Stored items from a collection:
BEGIN
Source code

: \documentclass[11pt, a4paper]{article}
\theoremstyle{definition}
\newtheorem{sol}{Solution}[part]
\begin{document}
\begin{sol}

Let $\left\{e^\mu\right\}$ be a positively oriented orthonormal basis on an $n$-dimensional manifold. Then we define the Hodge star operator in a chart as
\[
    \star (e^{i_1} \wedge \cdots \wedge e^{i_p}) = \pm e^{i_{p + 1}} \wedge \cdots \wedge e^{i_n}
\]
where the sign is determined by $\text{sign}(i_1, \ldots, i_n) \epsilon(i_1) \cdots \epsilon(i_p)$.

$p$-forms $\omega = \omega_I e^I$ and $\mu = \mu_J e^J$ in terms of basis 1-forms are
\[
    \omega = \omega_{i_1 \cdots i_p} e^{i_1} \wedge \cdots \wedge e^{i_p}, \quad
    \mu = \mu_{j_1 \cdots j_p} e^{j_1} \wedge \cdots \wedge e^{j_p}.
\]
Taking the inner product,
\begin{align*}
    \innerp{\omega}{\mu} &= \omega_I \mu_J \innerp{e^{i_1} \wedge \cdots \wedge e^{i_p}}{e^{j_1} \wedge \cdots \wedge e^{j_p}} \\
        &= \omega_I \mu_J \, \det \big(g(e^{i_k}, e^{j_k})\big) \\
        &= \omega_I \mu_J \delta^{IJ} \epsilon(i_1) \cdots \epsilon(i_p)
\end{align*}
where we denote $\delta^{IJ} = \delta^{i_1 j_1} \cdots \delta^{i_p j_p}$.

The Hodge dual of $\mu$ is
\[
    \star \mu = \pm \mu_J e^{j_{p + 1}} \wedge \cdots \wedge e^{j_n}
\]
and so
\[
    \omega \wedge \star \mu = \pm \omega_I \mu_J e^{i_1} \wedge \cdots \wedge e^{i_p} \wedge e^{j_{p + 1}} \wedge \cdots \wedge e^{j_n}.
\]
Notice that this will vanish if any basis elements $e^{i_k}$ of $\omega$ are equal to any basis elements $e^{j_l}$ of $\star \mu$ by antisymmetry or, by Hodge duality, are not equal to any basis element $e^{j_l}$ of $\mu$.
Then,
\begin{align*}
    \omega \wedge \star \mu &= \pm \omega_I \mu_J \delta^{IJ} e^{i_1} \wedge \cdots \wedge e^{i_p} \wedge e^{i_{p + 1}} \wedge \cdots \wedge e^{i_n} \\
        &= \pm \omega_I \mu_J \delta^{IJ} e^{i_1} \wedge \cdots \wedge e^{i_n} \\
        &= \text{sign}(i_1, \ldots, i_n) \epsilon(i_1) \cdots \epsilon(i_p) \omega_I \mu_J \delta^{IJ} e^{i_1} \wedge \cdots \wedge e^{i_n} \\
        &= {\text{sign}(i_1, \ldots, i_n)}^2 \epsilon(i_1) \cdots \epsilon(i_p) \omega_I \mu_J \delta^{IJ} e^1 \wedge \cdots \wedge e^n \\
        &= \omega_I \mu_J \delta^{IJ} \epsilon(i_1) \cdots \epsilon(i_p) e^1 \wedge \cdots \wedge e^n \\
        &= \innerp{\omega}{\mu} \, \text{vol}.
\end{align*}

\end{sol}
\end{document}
END
What this task involves: Output every record without changing any wording.

Response:
Source code

: \documentclass[11pt, a4paper]{article}
\theoremstyle{definition}
\newtheorem{sol}{Solution}[part]
\begin{document}
\begin{sol}

Let $\left\{e^\mu\right\}$ be a positively oriented orthonormal basis on an $n$-dimensional manifold. Then we define the Hodge star operator in a chart as
\[
    \star (e^{i_1} \wedge \cdots \wedge e^{i_p}) = \pm e^{i_{p + 1}} \wedge \cdots \wedge e^{i_n}
\]
where the sign is determined by $\text{sign}(i_1, \ldots, i_n) \epsilon(i_1) \cdots \epsilon(i_p)$.

$p$-forms $\omega = \omega_I e^I$ and $\mu = \mu_J e^J$ in terms of basis 1-forms are
\[
    \omega = \omega_{i_1 \cdots i_p} e^{i_1} \wedge \cdots \wedge e^{i_p}, \quad
    \mu = \mu_{j_1 \cdots j_p} e^{j_1} \wedge \cdots \wedge e^{j_p}.
\]
Taking the inner product,
\begin{align*}
    \innerp{\omega}{\mu} &= \omega_I \mu_J \innerp{e^{i_1} \wedge \cdots \wedge e^{i_p}}{e^{j_1} \wedge \cdots \wedge e^{j_p}} \\
        &= \omega_I \mu_J \, \det \big(g(e^{i_k}, e^{j_k})\big) \\
        &= \omega_I \mu_J \delta^{IJ} \epsilon(i_1) \cdots \epsilon(i_p)
\end{align*}
where we denote $\delta^{IJ} = \delta^{i_1 j_1} \cdots \delta^{i_p j_p}$.

The Hodge dual of $\mu$ is
\[
    \star \mu = \pm \mu_J e^{j_{p + 1}} \wedge \cdots \wedge e^{j_n}
\]
and so
\[
    \omega \wedge \star \mu = \pm \omega_I \mu_J e^{i_1} \wedge \cdots \wedge e^{i_p} \wedge e^{j_{p + 1}} \wedge \cdots \wedge e^{j_n}.
\]
Notice that this will vanish if any basis elements $e^{i_k}$ of $\omega$ are equal to any basis elements $e^{j_l}$ of $\star \mu$ by antisymmetry or, by Hodge duality, are not equal to any basis element $e^{j_l}$ of $\mu$.
Then,
\begin{align*}
    \omega \wedge \star \mu &= \pm \omega_I \mu_J \delta^{IJ} e^{i_1} \wedge \cdots \wedge e^{i_p} \wedge e^{i_{p + 1}} \wedge \cdots \wedge e^{i_n} \\
        &= \pm \omega_I \mu_J \delta^{IJ} e^{i_1} \wedge \cdots \wedge e^{i_n} \\
        &= \text{sign}(i_1, \ldots, i_n) \epsilon(i_1) \cdots \epsilon(i_p) \omega_I \mu_J \delta^{IJ} e^{i_1} \wedge \cdots \wedge e^{i_n} \\
        &= {\text{sign}(i_1, \ldots, i_n)}^2 \epsilon(i_1) \cdots \epsilon(i_p) \omega_I \mu_J \delta^{IJ} e^1 \wedge \cdots \wedge e^n \\
        &= \omega_I \mu_J \delta^{IJ} \epsilon(i_1) \cdots \epsilon(i_p) e^1 \wedge \cdots \wedge e^n \\
        &= \innerp{\omega}{\mu} \, \text{vol}.
\end{align*}

\end{sol}
\end{document}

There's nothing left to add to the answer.